▸ **WHAT TO DO**
All of the data should be reproduced word for word, though its pictures must be omitted.

▸ **AVAILABLE DATA**
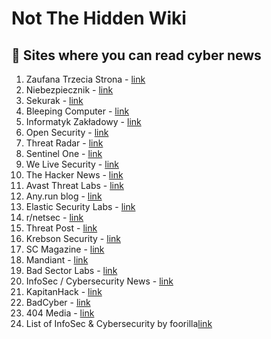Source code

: # Not The Hidden Wiki

📰 Sites where you can read cyber news
-----

1. Zaufana Trzecia Strona - [link](https://zaufanatrzeciastrona.pl/)
2. Niebezpiecznik - [link](https://niebezpiecznik.pl/)
3. Sekurak - [link](https://sekurak.pl/)
4. Bleeping Computer - [link](https://www.bleepingcomputer.com/)
5. Informatyk Zakładowy - [link](https://informatykzakladowy.pl/)
6. Open Security - [link](https://opensecurity.pl/)
7. Threat Radar - [link](https://threatradar.net/blog/)
8. Sentinel One - [link](https://www.sentinelone.com/blog/)
9. We Live Security - [link](https://www.welivesecurity.com/en/)
10. The Hacker News - [link](https://thehackernews.com/)
11. Avast Threat Labs - [link](https://decoded.avast.io/)
12. Any.run blog - [link](https://any.run/cybersecurity-blog/)
13. Elastic Security Labs - [link](https://www.elastic.co/security-labs)
14. r/netsec - [link](https://www.reddit.com/r/netsec/?rdt=47361)
15. Threat Post - [link](https://threatpost.com/)
16. Krebson Security - [link](https://krebsonsecurity.com/)
17. SC Magazine - [link](https://www.scmagazine.com/)
18. Mandiant - [link](https://www.mandiant.com/)
19. Bad Sector Labs - [link](https://blog.badsectorlabs.com/)
20. InfoSec / Cybersecurity News - [link](https://allinfosecnews.com/)
21. KapitanHack - [link](https://kapitanhack.pl)
22. BadCyber - [link](https://badcyber.com/)
23. 404 Media - [link](https://www.404media.co/)
24. List of InfoSec & Cybersecurity by foorilla[link](https://github.com/foorilla/allinfosecnews_sources/)
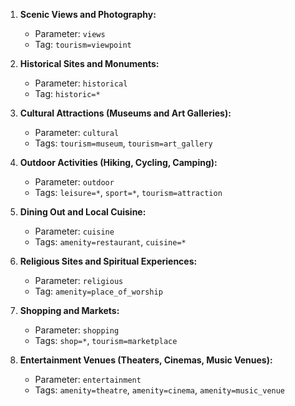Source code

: 1. **Scenic Views and Photography:**
   - Parameter: `views`
   - Tag: `tourism=viewpoint`

2. **Historical Sites and Monuments:**
   - Parameter: `historical`
   - Tag: `historic=*`

3. **Cultural Attractions (Museums and Art Galleries):**
   - Parameter: `cultural`
   - Tags: `tourism=museum`, `tourism=art_gallery`

4. **Outdoor Activities (Hiking, Cycling, Camping):**
   - Parameter: `outdoor`
   - Tags: `leisure=*`, `sport=*`, `tourism=attraction`

5. **Dining Out and Local Cuisine:**
   - Parameter: `cuisine`
   - Tags: `amenity=restaurant`, `cuisine=*`

6. **Religious Sites and Spiritual Experiences:**
   - Parameter: `religious`
   - Tag: `amenity=place_of_worship`

7. **Shopping and Markets:**
   - Parameter: `shopping`
   - Tags: `shop=*`, `tourism=marketplace`

8. **Entertainment Venues (Theaters, Cinemas, Music Venues):**
   - Parameter: `entertainment`
   - Tags: `amenity=theatre`, `amenity=cinema`, `amenity=music_venue`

▸ **ANSWER FOR THIS EXERCISE**
Source code

: # Not The Hidden Wiki

📰 Sites where you can read cyber news
-----

1. Zaufana Trzecia Strona - [link](https://zaufanatrzeciastrona.pl/)
2. Niebezpiecznik - [link](https://niebezpiecznik.pl/)
3. Sekurak - [link](https://sekurak.pl/)
4. Bleeping Computer - [link](https://www.bleepingcomputer.com/)
5. Informatyk Zakładowy - [link](https://informatykzakladowy.pl/)
6. Open Security - [link](https://opensecurity.pl/)
7. Threat Radar - [link](https://threatradar.net/blog/)
8. Sentinel One - [link](https://www.sentinelone.com/blog/)
9. We Live Security - [link](https://www.welivesecurity.com/en/)
10. The Hacker News - [link](https://thehackernews.com/)
11. Avast Threat Labs - [link](https://decoded.avast.io/)
12. Any.run blog - [link](https://any.run/cybersecurity-blog/)
13. Elastic Security Labs - [link](https://www.elastic.co/security-labs)
14. r/netsec - [link](https://www.reddit.com/r/netsec/?rdt=47361)
15. Threat Post - [link](https://threatpost.com/)
16. Krebson Security - [link](https://krebsonsecurity.com/)
17. SC Magazine - [link](https://www.scmagazine.com/)
18. Mandiant - [link](https://www.mandiant.com/)
19. Bad Sector Labs - [link](https://blog.badsectorlabs.com/)
20. InfoSec / Cybersecurity News - [link](https://allinfosecnews.com/)
21. KapitanHack - [link](https://kapitanhack.pl)
22. BadCyber - [link](https://badcyber.com/)
23. 404 Media - [link](https://www.404media.co/)
24. List of InfoSec & Cybersecurity by foorilla[link](https://github.com/foorilla/allinfosecnews_sources/)
Source code

: 1. **Scenic Views and Photography:**
   - Parameter: `views`
   - Tag: `tourism=viewpoint`

2. **Historical Sites and Monuments:**
   - Parameter: `historical`
   - Tag: `historic=*`

3. **Cultural Attractions (Museums and Art Galleries):**
   - Parameter: `cultural`
   - Tags: `tourism=museum`, `tourism=art_gallery`

4. **Outdoor Activities (Hiking, Cycling, Camping):**
   - Parameter: `outdoor`
   - Tags: `leisure=*`, `sport=*`, `tourism=attraction`

5. **Dining Out and Local Cuisine:**
   - Parameter: `cuisine`
   - Tags: `amenity=restaurant`, `cuisine=*`

6. **Religious Sites and Spiritual Experiences:**
   - Parameter: `religious`
   - Tag: `amenity=place_of_worship`

7. **Shopping and Markets:**
   - Parameter: `shopping`
   - Tags: `shop=*`, `tourism=marketplace`

8. **Entertainment Venues (Theaters, Cinemas, Music Venues):**
   - Parameter: `entertainment`
   - Tags: `amenity=theatre`, `amenity=cinema`, `amenity=music_venue`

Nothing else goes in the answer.